Another birthday ... the firsts just keep on coming

Updated: Aug 29, 2019



We now officially have a teenager in the house.


And her Dad isn’t here to celebrate with her. And she has cried a lot about that.


Our eldest child turning 13 is another ‘first’ milestone we have faced in the first six months of losing Pete.


And honestly? I’m sick of the firsts.


Since Pete died in January we have had the following emotional firsts to deal with:


  • 4 birthdays - at which children have turned 7, 11 and 13... and there was his. He would have been 47.

  • our 14th wedding anniversary

  • our eldest child starting high school

  • our 19yr anniversary

  • a first Anzac Day without my grandad - who I had spent every Anzac Day with for the last 20 years, and a man the kids had never spent Anzac Day without - and so it was a double whammy of no Daddy and no Great Grandad

  • Easter

  • the birth of 3 babies to friends - who Pete was so excited for when the news of their pregnancies was announced, so treasured were these much longed and tried for babies

  • 3 x teeth being lost by children - one of which took the Tooth Fairy two weeks to deliver payment on

  • me starting a new job

  • Pip starting to play hockey after 5 years of sitting - freezing - on the sidelines watching her siblings

  • Mother’s Day

  • a sheep field day where his presence was sorely missed but duly noted with a speech honouring his contribution to the Balmoral Sire Evaluation Group

  • a National Show and Sale for the Murray Grey Beef Cattle Society where his presence was sorely missed but duly noted with the presentation of a perpetual trophy in his name

  • every day‘s activities - every sibling squabble and bedtime book reading and dinner table conversation and goodnight kiss - since he left us

We pack a fair few things into the first six months of a year and this year it just seems so unfair that we have had to endure so many things without him.

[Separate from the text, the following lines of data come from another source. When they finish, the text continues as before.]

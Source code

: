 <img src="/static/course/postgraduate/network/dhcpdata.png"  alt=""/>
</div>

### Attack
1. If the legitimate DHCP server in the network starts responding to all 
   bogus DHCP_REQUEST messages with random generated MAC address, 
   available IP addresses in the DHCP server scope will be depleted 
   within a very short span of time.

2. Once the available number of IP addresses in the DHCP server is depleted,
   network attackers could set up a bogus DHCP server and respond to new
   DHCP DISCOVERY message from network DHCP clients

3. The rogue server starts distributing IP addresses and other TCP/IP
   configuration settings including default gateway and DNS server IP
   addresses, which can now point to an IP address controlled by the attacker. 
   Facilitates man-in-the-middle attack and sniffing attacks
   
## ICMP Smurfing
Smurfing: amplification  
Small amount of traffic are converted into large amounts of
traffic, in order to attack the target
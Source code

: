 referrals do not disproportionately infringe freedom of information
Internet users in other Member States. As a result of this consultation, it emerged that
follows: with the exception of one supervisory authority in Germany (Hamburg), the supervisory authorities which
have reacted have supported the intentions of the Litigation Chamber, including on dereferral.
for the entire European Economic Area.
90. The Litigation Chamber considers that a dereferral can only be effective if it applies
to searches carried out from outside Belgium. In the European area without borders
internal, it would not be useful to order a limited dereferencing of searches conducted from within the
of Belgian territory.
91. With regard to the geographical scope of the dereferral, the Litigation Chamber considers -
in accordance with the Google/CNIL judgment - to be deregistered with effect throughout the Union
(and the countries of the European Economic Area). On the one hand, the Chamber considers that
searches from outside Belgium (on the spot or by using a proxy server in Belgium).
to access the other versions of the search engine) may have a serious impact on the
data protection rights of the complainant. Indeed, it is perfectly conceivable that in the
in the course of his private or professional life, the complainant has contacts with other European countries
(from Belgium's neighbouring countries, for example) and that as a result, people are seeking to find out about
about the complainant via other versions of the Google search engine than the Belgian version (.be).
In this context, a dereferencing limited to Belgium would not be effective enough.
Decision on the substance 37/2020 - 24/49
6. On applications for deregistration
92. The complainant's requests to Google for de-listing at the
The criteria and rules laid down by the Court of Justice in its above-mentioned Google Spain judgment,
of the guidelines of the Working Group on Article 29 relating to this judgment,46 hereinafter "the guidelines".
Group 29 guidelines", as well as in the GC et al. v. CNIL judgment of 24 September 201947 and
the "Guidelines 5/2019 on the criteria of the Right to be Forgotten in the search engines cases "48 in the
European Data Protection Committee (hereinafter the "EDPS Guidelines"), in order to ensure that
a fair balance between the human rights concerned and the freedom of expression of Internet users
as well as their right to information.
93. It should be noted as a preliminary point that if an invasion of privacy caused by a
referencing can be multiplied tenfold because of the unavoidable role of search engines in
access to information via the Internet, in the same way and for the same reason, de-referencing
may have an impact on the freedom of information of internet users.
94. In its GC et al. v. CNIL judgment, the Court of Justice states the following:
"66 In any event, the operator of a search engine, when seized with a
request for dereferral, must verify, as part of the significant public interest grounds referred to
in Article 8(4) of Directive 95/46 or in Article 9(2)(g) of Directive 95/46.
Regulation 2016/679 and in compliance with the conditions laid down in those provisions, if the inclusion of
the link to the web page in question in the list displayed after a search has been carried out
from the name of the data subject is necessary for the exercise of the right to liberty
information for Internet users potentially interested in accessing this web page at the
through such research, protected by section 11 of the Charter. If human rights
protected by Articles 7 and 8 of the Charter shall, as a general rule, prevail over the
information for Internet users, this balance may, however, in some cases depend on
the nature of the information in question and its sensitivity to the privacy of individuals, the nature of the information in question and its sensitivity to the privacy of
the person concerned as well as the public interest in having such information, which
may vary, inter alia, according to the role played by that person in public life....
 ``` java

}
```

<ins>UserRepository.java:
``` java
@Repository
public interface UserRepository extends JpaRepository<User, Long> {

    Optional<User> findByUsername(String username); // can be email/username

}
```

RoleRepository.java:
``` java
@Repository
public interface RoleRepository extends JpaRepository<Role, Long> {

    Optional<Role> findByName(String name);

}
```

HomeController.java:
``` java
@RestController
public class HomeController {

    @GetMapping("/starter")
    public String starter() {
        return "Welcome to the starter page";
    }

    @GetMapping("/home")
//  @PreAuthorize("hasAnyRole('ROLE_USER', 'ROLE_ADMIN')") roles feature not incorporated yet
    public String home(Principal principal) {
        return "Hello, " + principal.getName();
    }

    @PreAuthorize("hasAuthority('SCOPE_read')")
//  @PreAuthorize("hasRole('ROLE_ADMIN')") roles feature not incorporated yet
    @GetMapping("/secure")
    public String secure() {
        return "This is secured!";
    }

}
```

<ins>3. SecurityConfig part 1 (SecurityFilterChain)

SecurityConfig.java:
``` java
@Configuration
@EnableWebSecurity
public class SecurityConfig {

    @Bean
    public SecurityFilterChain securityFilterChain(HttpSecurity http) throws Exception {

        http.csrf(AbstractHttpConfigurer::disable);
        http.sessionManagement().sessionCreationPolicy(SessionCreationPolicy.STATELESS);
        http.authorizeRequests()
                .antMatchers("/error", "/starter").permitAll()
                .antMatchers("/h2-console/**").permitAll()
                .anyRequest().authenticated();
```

I spent the best part of an afternoon in tears this week just thinking about how to make turning into a teenager without her Dad special for Isobel.


For most of the week I totally sucked at it, culminating in that afternoon of tears repeating, ‘I don’t want to do it on my own...’ rather than thinking about what I could do.


Then, after a pretty ordinary attempt at a cake (thank you Woolies $4 mud cake and local bakery custard puffs) during our weekly Wine Wednesday dinner with friends:



On the actual day, I added some pretty balloons, a few friends and a dinner out and we negotiated the actual day in an ok, sort of, fashion.


Now we just need to steel ourselves for rest of the year - one more child’s birthday, 2 sheep industry events which are honouring him in some way, Father’s day, a turn out at the local races without him and then Christmas.


So really, from this angle, the second half of the year is looking a bit easier to negotiate ...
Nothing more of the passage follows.